Data entries

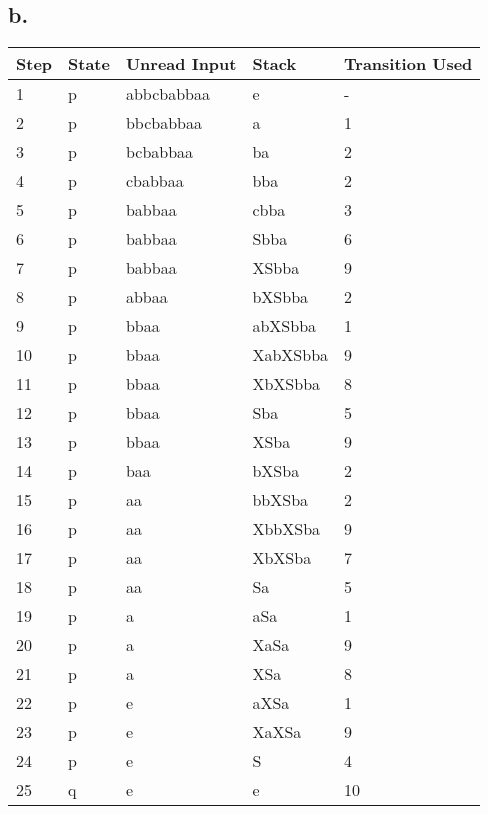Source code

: \documentclass[12pt]{article}
\begin{document}
\subsection*{b.}
\begin{table}[H]
\centering
\begin{tabular}{|l|l|l|l|l|}
\hline
Step & State & Unread Input & Stack    & Transition Used \\ \hline
1    & p     & abbcbabbaa   & e        & -               \\ \hline
2    & p     & bbcbabbaa    & a        & 1               \\ \hline
3    & p     & bcbabbaa     & ba       & 2               \\ \hline
4    & p     & cbabbaa      & bba      & 2               \\ \hline
5    & p     & babbaa       & cbba     & 3               \\ \hline
6    & p     & babbaa       & Sbba     & 6               \\ \hline
7    & p     & babbaa       & XSbba    & 9               \\ \hline
8    & p     & abbaa        & bXSbba   & 2               \\ \hline
9    & p     & bbaa         & abXSbba  & 1               \\ \hline
10   & p     & bbaa         & XabXSbba & 9               \\ \hline
11   & p     & bbaa         & XbXSbba  & 8               \\ \hline
12   & p     & bbaa         & Sba      & 5               \\ \hline
13   & p     & bbaa         & XSba     & 9               \\ \hline
14   & p     & baa          & bXSba    & 2               \\ \hline
15   & p     & aa           & bbXSba   & 2               \\ \hline
16   & p     & aa           & XbbXSba  & 9               \\ \hline
17   & p     & aa           & XbXSba   & 7               \\ \hline
18   & p     & aa           & Sa       & 5               \\ \hline
19   & p     & a            & aSa      & 1               \\ \hline
20   & p     & a            & XaSa     & 9               \\ \hline
21   & p     & a            & XSa      & 8               \\ \hline
22   & p     & e            & aXSa     & 1               \\ \hline
23   & p     & e            & XaXSa    & 9               \\ \hline
24   & p     & e            & S        & 4               \\ \hline
25   & q     & e            & e        & 10              \\ \hline
\end{tabular}
\end{table}
\end{document}
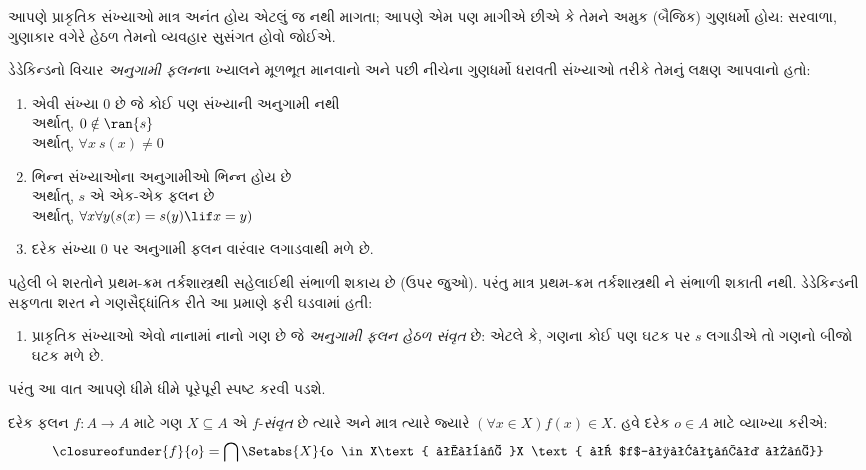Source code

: \label{guunit:OLP-0051}


આપણે પ્રાકૃતિક સંખ્યાઓ માત્ર અનંત હોય એટલું જ નથી માગતા; આપણે એમ પણ
માગીએ છીએ કે તેમને અમુક (બૈજિક) ગુણધર્મો હોય: સરવાળા, ગુણાકાર વગેરે
હેઠળ તેમનો વ્યવહાર સુસંગત હોવો જોઈએ.

ડેડેકિન્ડનો વિચાર \emph{અનુગામી ફલન}ના ખ્યાલને મૂળભૂત માનવાનો અને
પછી નીચેના ગુણધર્મો ધરાવતી સંખ્યાઓ તરીકે તેમનું લક્ષણ આપવાનો હતો:
\begin{enumerate}
	\item એવી સંખ્યા $0$ છે જે કોઈ પણ સંખ્યાની અનુગામી નથી
	\\અર્થાત્, $0 \notin \ran{s}$
	\\અર્થાત્, $\forall x\ s(x) \neq 0$
	\item ભિન્ન સંખ્યાઓના અનુગામીઓ ભિન્ન હોય છે
	\\અર્થાત્, $s$ એ એક-એક ફલન છે
	\\અર્થાત્, $\forall x \forall y (s(x) = s(y) \lif x = y)$
	\item{} દરેક સંખ્યા $0$ પર અનુગામી
	ફલન વારંવાર લગાડવાથી મળે છે.
\end{enumerate}
પહેલી બે શરતોને પ્રથમ-ક્રમ તર્કશાસ્ત્રથી સહેલાઈથી સંભાળી શકાય છે
(ઉપર જુઓ). પરંતુ માત્ર પ્રથમ-ક્રમ તર્કશાસ્ત્રથી
ને સંભાળી શકાતી નથી. ડેડેકિન્ડની સફળતા
શરત ને ગણસૈદ્ધાંતિક રીતે આ પ્રમાણે ફરી
ઘડવામાં હતી:
\begin{enumerate}
	\item[3$'$.] પ્રાકૃતિક સંખ્યાઓ એવો નાનામાં નાનો ગણ છે જે
	\emph{અનુગામી ફલન હેઠળ સંવૃત} છે: એટલે કે, ગણના કોઈ પણ
	ઘટક પર $s$ લગાડીએ તો ગણનો બીજો ઘટક મળે છે.
\end{enumerate}
પરંતુ આ વાત આપણે ધીમે ધીમે પૂરેપૂરી સ્પષ્ટ કરવી પડશે.

\begin{defn}
	દરેક ફલન $f \colon A \to A$ માટે ગણ $X \subseteq A$ એ
	$f$-\emph{સંવૃત} છે ત્યારે અને માત્ર ત્યારે જ્યારે $(\forall x \in X)f(x) \in X$.
	હવે દરેક $o \in A$ માટે વ્યાખ્યા કરીએ:
	$$\closureofunder{f}{o} = \bigcap\Setabs{X}{o \in X\text{ અને }X
\text{ એ $f$-સંવૃત છે}}$$
\end{defn}

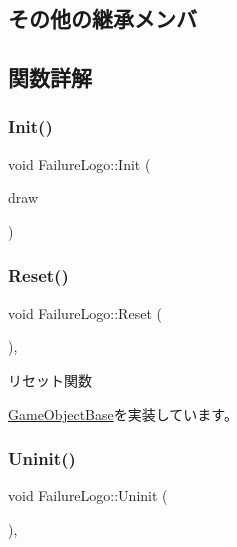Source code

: \subsection*{その他の継承メンバ}


\subsection{関数詳解}
\mbox{\label{class_failure_logo_a22da89def55023f43860cf646da7a74c}} 
\subsubsection{\texorpdfstring{Init()}{Init()}}
{\footnotesize\ttfamily void Failure\+Logo\+::\+Init (\begin{DoxyParamCaption}\item[{\mbox{\hyperlink{class_draw_base}{Draw\+Base}} $\ast$}]{draw }\end{DoxyParamCaption})}

\mbox{\label{class_failure_logo_a542b1617087a6701f7edb345e2a72e01}} 
\subsubsection{\texorpdfstring{Reset()}{Reset()}}
{\footnotesize\ttfamily void Failure\+Logo\+::\+Reset (\begin{DoxyParamCaption}{ }\end{DoxyParamCaption})\hspace{0.3cm}{\ttfamily [override]}, {\ttfamily [virtual]}}



リセット関数 



\mbox{\hyperlink{class_game_object_base_a85c59554f734bcb09f1a1e18d9517dce}{Game\+Object\+Base}}を実装しています。

\mbox{\label{class_failure_logo_adbe01fc4567ade0e788f511f5162299c}} 
\subsubsection{\texorpdfstring{Uninit()}{Uninit()}}
{\footnotesize\ttfamily void Failure\+Logo\+::\+Uninit (\begin{DoxyParamCaption}{ }\end{DoxyParamCaption})\hspace{0.3cm}{\ttfamily [override]}, {\ttfamily [virtual]}}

■ Required action:
Using the entries above, output exactly the lines between the line holding "સંખ્યાની અનુગામી નથી" and the line holding "X)f(x) \in X$.", end lines included, and nothing more.

■ Answer for this exercise:
	\item એવી સંખ્યા $0$ છે જે કોઈ પણ સંખ્યાની અનુગામી નથી
	\\અર્થાત્, $0 \notin \ran{s}$
	\\અર્થાત્, $\forall x\ s(x) \neq 0$
	\item ભિન્ન સંખ્યાઓના અનુગામીઓ ભિન્ન હોય છે
	\\અર્થાત્, $s$ એ એક-એક ફલન છે
	\\અર્થાત્, $\forall x \forall y (s(x) = s(y) \lif x = y)$
	\item{} દરેક સંખ્યા $0$ પર અનુગામી
	ફલન વારંવાર લગાડવાથી મળે છે.
\end{enumerate}
પહેલી બે શરતોને પ્રથમ-ક્રમ તર્કશાસ્ત્રથી સહેલાઈથી સંભાળી શકાય છે
(ઉપર જુઓ). પરંતુ માત્ર પ્રથમ-ક્રમ તર્કશાસ્ત્રથી
ને સંભાળી શકાતી નથી. ડેડેકિન્ડની સફળતા
શરત ને ગણસૈદ્ધાંતિક રીતે આ પ્રમાણે ફરી
ઘડવામાં હતી:
\begin{enumerate}
	\item[3$'$.] પ્રાકૃતિક સંખ્યાઓ એવો નાનામાં નાનો ગણ છે જે
	\emph{અનુગામી ફલન હેઠળ સંવૃત} છે: એટલે કે, ગણના કોઈ પણ
	ઘટક પર $s$ લગાડીએ તો ગણનો બીજો ઘટક મળે છે.
\end{enumerate}
પરંતુ આ વાત આપણે ધીમે ધીમે પૂરેપૂરી સ્પષ્ટ કરવી પડશે.

\begin{defn}
	દરેક ફલન $f \colon A \to A$ માટે ગણ $X \subseteq A$ એ
	$f$-\emph{સંવૃત} છે ત્યારે અને માત્ર ત્યારે જ્યારે $(\forall x \in X)f(x) \in X$.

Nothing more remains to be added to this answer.